Otto von Bismarck once said: Die Politik ist die Lehre vom Möglichen. Politics is the art of the possible. A system with universal coverage, individual choice, and fiscal sustainability is within our reach. It would be far better than the system we have now. Isn’t it worth a try?
Douglas Holtz-Eakin, the co-author of this article, is President of the American Action Forum. He served as director of the Congressional Budget Office from 2003 to 2005, and as chief economic policy adviser to John McCain in 2008. You can follow him on Twitter at @djheakin.
Follow Avik on Facebook and on Twitter at @aviksaroy.
UPDATE 1: John Goodman responds:
All over the developed world the market for health insurance has been so completely suppressed that you can find a real price for health insurance almost nowhere. In the U.S., BlueCross and other private insurers administer Medicare. They also administer private health insurance. Earth to the left: BlueCross is not good when it is called “Medicare” and evil when it is called “private insurance.” BlueCross is just BlueCross…
Like so many of our friends on the right this focuses on form at the expense of substance. What is needed is a real market for medical care and a real market for health insurance. Not only is this feasible, it is the only thing in the long run that will work.

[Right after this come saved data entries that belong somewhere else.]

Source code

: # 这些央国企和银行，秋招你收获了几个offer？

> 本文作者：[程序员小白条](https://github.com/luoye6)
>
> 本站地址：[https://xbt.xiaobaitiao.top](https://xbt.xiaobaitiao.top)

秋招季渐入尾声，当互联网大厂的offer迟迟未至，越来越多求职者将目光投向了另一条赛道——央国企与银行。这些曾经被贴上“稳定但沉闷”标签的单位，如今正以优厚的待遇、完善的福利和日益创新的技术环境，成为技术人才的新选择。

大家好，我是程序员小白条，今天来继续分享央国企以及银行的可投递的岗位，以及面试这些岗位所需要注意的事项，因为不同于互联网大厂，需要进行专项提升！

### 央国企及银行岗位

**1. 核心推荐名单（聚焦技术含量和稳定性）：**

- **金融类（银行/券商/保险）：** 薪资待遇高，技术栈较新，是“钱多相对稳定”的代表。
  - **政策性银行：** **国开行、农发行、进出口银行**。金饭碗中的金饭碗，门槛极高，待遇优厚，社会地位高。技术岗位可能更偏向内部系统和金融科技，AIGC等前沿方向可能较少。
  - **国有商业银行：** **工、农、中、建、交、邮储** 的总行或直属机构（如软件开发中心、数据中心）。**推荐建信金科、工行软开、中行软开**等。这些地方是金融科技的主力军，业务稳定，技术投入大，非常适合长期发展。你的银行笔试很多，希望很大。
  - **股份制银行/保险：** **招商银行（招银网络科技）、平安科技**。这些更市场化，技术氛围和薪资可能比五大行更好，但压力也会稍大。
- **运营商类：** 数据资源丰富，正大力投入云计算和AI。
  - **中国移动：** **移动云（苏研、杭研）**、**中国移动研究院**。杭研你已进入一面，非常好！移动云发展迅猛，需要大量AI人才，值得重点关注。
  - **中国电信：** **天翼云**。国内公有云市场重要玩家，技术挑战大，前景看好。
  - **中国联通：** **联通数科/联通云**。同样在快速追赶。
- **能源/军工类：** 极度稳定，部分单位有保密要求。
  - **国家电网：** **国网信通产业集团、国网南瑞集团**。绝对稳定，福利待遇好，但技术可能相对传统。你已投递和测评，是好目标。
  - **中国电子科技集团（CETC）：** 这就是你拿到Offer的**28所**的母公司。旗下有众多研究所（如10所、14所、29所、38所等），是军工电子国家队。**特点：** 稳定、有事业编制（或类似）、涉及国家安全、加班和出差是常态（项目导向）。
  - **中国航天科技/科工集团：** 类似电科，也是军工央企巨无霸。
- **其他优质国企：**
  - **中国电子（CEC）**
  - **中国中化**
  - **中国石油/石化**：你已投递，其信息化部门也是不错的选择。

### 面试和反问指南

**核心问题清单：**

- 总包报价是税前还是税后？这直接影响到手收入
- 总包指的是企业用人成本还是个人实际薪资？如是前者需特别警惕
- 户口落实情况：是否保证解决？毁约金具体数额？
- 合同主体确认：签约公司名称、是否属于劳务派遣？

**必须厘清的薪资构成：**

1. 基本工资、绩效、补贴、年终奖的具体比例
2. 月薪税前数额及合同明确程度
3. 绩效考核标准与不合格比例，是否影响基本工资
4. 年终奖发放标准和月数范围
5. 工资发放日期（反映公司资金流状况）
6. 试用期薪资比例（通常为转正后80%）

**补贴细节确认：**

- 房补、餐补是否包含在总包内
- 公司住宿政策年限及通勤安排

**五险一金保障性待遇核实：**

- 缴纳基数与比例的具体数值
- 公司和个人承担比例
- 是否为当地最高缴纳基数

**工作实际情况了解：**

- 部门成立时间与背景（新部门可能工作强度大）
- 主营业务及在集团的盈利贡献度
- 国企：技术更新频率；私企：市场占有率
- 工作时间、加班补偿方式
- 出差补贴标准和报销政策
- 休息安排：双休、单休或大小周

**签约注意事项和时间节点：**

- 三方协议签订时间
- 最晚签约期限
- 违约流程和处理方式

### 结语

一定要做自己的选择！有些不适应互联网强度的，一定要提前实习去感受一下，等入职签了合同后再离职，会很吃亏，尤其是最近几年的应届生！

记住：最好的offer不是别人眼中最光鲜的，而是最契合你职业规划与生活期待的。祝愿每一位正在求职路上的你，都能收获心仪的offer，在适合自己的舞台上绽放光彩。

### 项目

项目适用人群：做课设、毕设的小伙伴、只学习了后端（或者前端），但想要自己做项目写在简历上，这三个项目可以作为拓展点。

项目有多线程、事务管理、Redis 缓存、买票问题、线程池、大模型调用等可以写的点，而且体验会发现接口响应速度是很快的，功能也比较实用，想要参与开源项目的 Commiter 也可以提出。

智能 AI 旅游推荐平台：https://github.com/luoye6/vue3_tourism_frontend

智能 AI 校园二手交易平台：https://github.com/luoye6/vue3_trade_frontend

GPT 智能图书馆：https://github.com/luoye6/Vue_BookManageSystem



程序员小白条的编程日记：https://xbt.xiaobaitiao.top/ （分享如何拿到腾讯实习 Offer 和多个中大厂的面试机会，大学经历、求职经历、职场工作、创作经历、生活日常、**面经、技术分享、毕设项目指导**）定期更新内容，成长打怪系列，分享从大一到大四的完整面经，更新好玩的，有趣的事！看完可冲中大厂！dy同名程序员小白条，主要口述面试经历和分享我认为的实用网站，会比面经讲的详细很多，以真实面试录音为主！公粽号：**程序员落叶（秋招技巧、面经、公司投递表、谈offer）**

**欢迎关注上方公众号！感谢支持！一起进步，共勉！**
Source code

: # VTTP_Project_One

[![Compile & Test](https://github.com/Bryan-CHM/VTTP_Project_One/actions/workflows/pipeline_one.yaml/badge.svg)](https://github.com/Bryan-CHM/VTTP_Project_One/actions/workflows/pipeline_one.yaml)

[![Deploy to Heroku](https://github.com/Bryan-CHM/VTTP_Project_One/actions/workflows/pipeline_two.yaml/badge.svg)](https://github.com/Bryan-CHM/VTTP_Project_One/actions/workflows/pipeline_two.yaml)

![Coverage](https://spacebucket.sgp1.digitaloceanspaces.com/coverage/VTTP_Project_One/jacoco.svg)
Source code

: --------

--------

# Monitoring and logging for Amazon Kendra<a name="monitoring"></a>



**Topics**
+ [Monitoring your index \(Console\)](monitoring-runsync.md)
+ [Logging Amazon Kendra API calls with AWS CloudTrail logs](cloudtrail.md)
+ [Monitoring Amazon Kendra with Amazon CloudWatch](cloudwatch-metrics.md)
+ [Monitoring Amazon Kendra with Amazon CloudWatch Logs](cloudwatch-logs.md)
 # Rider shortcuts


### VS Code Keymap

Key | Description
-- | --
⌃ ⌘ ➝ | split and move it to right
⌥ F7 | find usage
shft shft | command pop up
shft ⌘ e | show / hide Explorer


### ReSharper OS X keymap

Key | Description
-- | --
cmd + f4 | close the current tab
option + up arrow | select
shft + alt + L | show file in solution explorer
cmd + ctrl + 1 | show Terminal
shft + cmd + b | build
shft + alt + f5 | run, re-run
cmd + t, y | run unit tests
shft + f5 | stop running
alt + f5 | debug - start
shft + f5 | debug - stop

All these things would be great. And we should pursue reforms in this direction. But there is no advanced democracy in the world that has them, to John’s point, which should be at least one indication of their political feasibility.
UPDATE 2: Paul Krugman says he “wasn’t nearly hard enough on us,” in retrospect. The thrust of his complaint is a debate about the scale of Swiss public spending on health care. He cites an OECD figure that Swiss public health-care spending is 7.4 percent of GDP. We’re glad Krugman brings this up, because the OECD figure is due to an accounting oddity of theirs, as Avik explains here:
The OECD puts Switzerland high on the league tables in terms of government health spending, but that is due to a statistical anomaly. Switzerland has an individual mandate; the OECD defines state health expenditures to include insurance premiums that the government requires individuals to pay, even if that spending is on private insurance. That is a debatable approach from the OECD, because the spending goes directly to the insurers, without the government as a redistributor.
Based on figures compiled by Paul Camenzind for the Commonwealth Fund, actual Swiss public spending—excluding privately-paid insurance premiums—is 30.9 percent of national health expenditures. According to the OECD, overall Swiss health expenditures in 2010 were 11.4 percent of GDP; 30.9 percent of 11.4 percent is 3.5 percent. This is a more accurate comparator to U.S. public health spending.